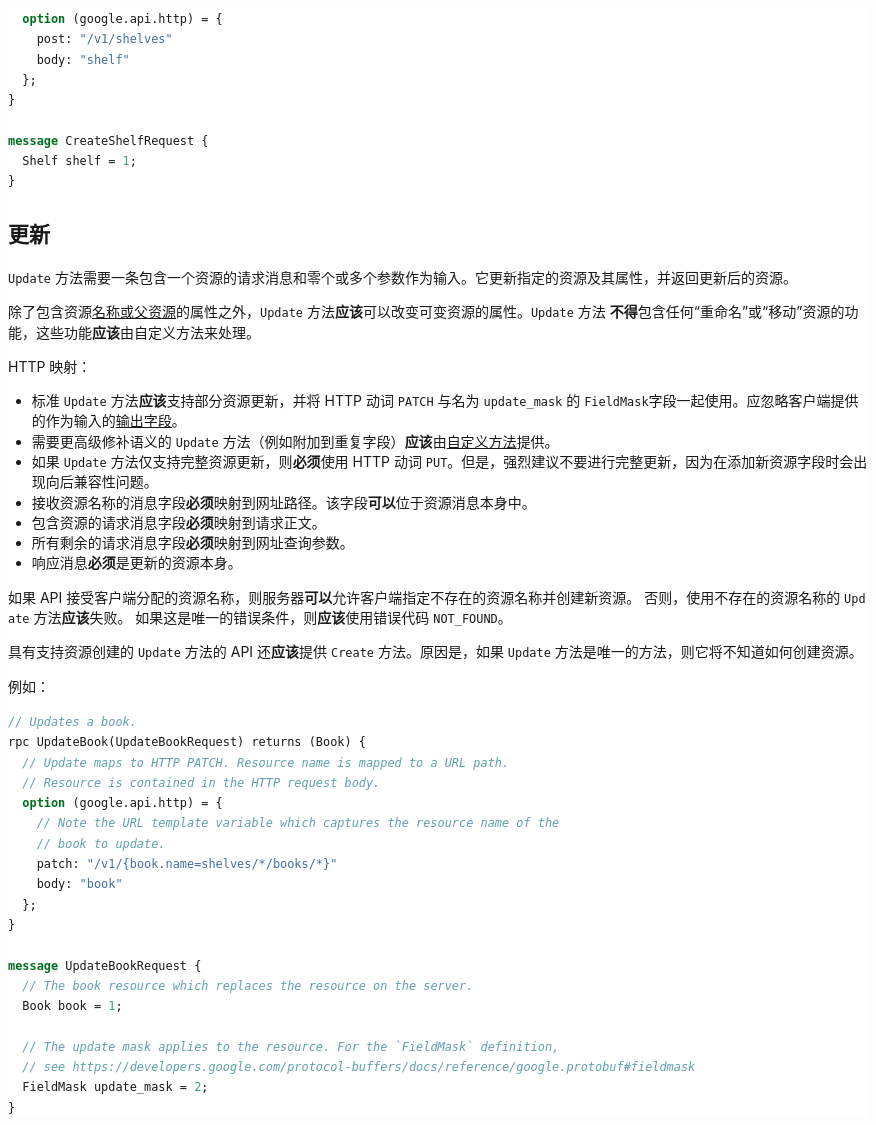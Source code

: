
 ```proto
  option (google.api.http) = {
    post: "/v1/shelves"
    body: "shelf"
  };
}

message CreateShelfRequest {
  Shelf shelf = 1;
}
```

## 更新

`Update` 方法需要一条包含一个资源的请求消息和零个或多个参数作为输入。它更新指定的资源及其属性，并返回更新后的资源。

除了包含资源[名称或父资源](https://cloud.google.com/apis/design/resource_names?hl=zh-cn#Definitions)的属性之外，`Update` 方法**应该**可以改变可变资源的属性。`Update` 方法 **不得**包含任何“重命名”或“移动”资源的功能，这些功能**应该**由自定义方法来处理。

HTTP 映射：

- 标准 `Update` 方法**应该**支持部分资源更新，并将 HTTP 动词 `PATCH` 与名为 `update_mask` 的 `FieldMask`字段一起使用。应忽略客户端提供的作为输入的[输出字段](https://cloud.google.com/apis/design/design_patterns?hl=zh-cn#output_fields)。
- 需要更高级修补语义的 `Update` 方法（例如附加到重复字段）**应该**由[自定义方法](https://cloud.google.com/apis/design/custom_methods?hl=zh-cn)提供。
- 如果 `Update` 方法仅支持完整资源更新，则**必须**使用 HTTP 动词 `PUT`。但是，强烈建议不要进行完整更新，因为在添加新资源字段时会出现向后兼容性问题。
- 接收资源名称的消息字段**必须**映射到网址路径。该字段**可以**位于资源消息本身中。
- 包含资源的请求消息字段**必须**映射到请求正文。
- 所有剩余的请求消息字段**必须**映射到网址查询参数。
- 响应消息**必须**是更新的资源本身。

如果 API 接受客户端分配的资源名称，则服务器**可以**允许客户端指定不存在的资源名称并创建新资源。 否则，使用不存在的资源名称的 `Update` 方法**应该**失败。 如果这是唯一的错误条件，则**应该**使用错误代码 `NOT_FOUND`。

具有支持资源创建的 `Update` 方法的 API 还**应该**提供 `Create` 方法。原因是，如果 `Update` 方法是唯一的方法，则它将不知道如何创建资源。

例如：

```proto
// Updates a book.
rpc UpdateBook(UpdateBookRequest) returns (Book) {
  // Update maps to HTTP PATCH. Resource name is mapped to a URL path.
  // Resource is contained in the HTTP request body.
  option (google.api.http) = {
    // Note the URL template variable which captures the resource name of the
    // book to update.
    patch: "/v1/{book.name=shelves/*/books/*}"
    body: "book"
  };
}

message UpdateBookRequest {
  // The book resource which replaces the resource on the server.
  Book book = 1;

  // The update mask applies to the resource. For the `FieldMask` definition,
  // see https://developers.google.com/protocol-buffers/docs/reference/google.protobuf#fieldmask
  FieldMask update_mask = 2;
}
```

==

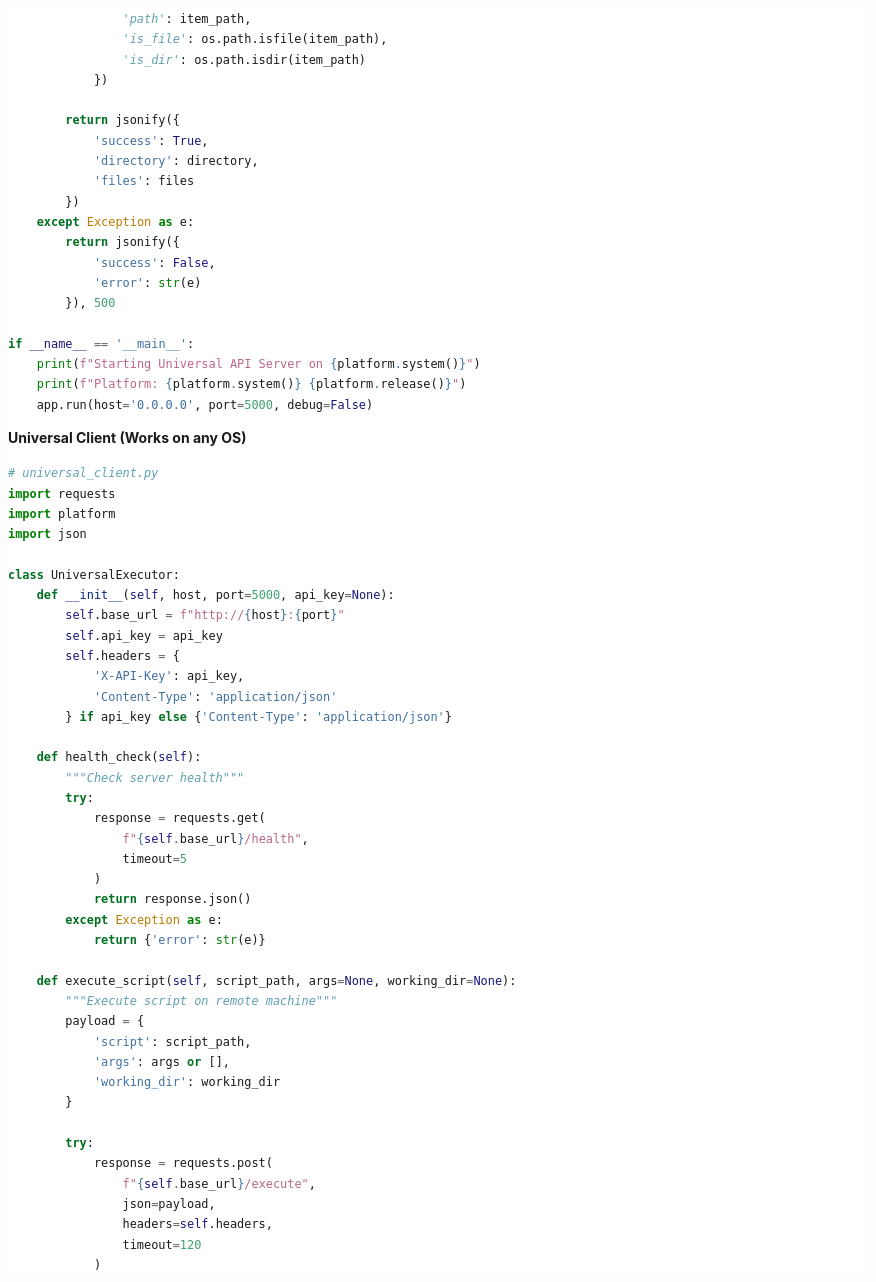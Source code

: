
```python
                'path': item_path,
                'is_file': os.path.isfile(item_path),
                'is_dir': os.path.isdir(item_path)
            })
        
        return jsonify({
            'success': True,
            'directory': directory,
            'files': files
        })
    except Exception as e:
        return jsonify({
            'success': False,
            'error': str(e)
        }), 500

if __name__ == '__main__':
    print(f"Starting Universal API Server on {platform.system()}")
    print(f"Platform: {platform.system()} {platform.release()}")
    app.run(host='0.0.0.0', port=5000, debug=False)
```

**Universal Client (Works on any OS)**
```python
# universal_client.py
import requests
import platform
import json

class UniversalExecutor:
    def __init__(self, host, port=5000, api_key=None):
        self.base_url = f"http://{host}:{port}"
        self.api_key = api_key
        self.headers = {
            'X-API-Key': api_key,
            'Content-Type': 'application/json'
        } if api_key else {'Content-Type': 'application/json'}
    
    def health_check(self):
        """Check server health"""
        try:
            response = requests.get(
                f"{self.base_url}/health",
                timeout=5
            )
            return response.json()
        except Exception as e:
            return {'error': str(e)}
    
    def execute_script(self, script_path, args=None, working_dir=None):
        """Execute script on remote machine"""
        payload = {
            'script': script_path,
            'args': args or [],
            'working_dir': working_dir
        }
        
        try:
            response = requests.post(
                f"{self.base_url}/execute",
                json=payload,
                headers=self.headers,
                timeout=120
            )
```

▶ [Problem details]: Above are the records. Print exactly, and only, the lines from the line with "方法仅支持完整资源更新，则**必须**使用 HTTP 动词" to the line with "- 响应消息**必须**是更新的资源本身。", both inclusive.

▶ [Expected output]:
- 如果 `Update` 方法仅支持完整资源更新，则**必须**使用 HTTP 动词 `PUT`。但是，强烈建议不要进行完整更新，因为在添加新资源字段时会出现向后兼容性问题。
- 接收资源名称的消息字段**必须**映射到网址路径。该字段**可以**位于资源消息本身中。
- 包含资源的请求消息字段**必须**映射到请求正文。
- 所有剩余的请求消息字段**必须**映射到网址查询参数。
- 响应消息**必须**是更新的资源本身。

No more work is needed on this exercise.